Rendered images with source text:
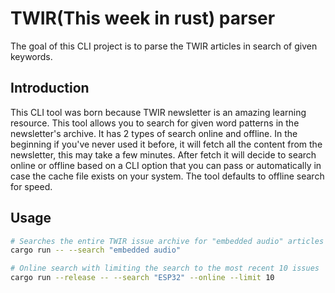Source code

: # TWIR(This week in rust) parser

The goal of this CLI project is to parse the TWIR articles in search of given keywords.

## Introduction
This CLI tool was born because TWIR newsletter is an amazing learning resource. This tool allows you to search for given word patterns in the
newsletter's archive. It has 2 types of search online and offline. In the beginning if you've never used it before, it will fetch all the content
from the newsletter, this may take a few minutes. After fetch it will decide to search online or offline based on a CLI option that you can pass
or automatically in case the cache file exists on your system. The tool defaults to offline search for speed.

## Usage

```bash
# Searches the entire TWIR issue archive for "embedded audio" articles
cargo run -- --search "embedded audio"

# Online search with limiting the search to the most recent 10 issues
cargo run --release -- --search "ESP32" --online --limit 10
```
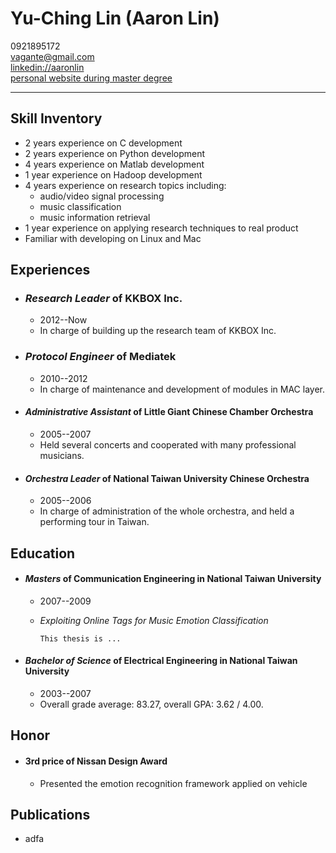 # Yu-Ching Lin (Aaron Lin)

0921895172  
<vagante@gmail.com>  
[linkedin://aaronlin](http://tw.linkedin.com/pub/yu-ching-lin/43/737/913/)  
[personal website during master degree](http://mpac.ee.ntu.edu.tw/~vagante)

---

## Skill Inventory
* 2 years experience on C development
* 2 years experience on Python development
* 4 years experience on Matlab development
* 1 year experience on Hadoop development
* 4 years experience on research topics including:
   * audio/video signal processing
   * music classification
   * music information retrieval
* 1 year experience on applying research techniques to real product
* Familiar with developing on Linux and Mac



## Experiences

* ### *Research Leader* of KKBOX Inc.
	* 2012--Now  
	* In charge of building up the research team of KKBOX Inc. 

* ### *Protocol Engineer* of Mediatek
	* 2010--2012
	* In charge of maintenance and development of modules in MAC layer.

* #### *Administrative Assistant* of Little Giant Chinese Chamber Orchestra
	* 2005--2007
	* Held several concerts and cooperated with many professional musicians.

* #### *Orchestra Leader* of National Taiwan University Chinese Orchestra  
	* 2005--2006
	* In charge of administration of the whole orchestra, and held a performing tour in Taiwan.
	


## Education

* #### *Masters* of Communication Engineering in National Taiwan University  
	* 2007--2009
	* *Exploiting Online Tags for Music Emotion Classification*  

		```
		This thesis is ...
		```

* #### *Bachelor of Science* of Electrical Engineering in National Taiwan University  
	* 2003--2007
	* Overall grade average: 83.27, overall GPA: 3.62 / 4.00.



## Honor
* #### 3rd price of Nissan Design Award
	* Presented the emotion recognition framework applied on vehicle



## Publications
* adfa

(Task prompt): The response must match the data line for line, from its first line through the line with "many professional musicians.", inclusive, and must leave out the pictures.

(Exercise output):
Source code

: # TWIR(This week in rust) parser

The goal of this CLI project is to parse the TWIR articles in search of given keywords.

## Introduction
This CLI tool was born because TWIR newsletter is an amazing learning resource. This tool allows you to search for given word patterns in the
newsletter's archive. It has 2 types of search online and offline. In the beginning if you've never used it before, it will fetch all the content
from the newsletter, this may take a few minutes. After fetch it will decide to search online or offline based on a CLI option that you can pass
or automatically in case the cache file exists on your system. The tool defaults to offline search for speed.

## Usage

```bash
# Searches the entire TWIR issue archive for "embedded audio" articles
cargo run -- --search "embedded audio"

# Online search with limiting the search to the most recent 10 issues
cargo run --release -- --search "ESP32" --online --limit 10
```
 # Yu-Ching Lin (Aaron Lin)

0921895172  
<vagante@gmail.com>  
[linkedin://aaronlin](http://tw.linkedin.com/pub/yu-ching-lin/43/737/913/)  
[personal website during master degree](http://mpac.ee.ntu.edu.tw/~vagante)

---

## Skill Inventory
* 2 years experience on C development
* 2 years experience on Python development
* 4 years experience on Matlab development
* 1 year experience on Hadoop development
* 4 years experience on research topics including:
   * audio/video signal processing
   * music classification
   * music information retrieval
* 1 year experience on applying research techniques to real product
* Familiar with developing on Linux and Mac



## Experiences

* ### *Research Leader* of KKBOX Inc.
	* 2012--Now  
	* In charge of building up the research team of KKBOX Inc. 

* ### *Protocol Engineer* of Mediatek
	* 2010--2012
	* In charge of maintenance and development of modules in MAC layer.

* #### *Administrative Assistant* of Little Giant Chinese Chamber Orchestra
	* 2005--2007
	* Held several concerts and cooperated with many professional musicians.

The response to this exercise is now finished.